[Stored data]
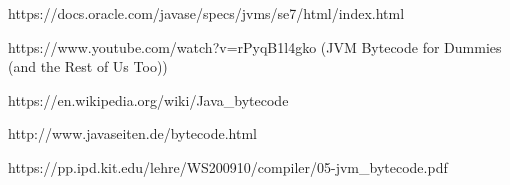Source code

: https://docs.oracle.com/javase/specs/jvms/se7/html/index.html

https://www.youtube.com/watch?v=rPyqB1l4gko  (JVM Bytecode for Dummies (and the Rest of Us Too))

https://en.wikipedia.org/wiki/Java_bytecode

http://www.javaseiten.de/bytecode.html

https://pp.ipd.kit.edu/lehre/WS200910/compiler/05-jvm_bytecode.pdf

Aim of the exercise =>
Print exactly, and only, the lines from the line that contains "of Us Too))" through the last line of the records.

Solved problem =>
https://www.youtube.com/watch?v=rPyqB1l4gko  (JVM Bytecode for Dummies (and the Rest of Us Too))

https://en.wikipedia.org/wiki/Java_bytecode

http://www.javaseiten.de/bytecode.html

https://pp.ipd.kit.edu/lehre/WS200910/compiler/05-jvm_bytecode.pdf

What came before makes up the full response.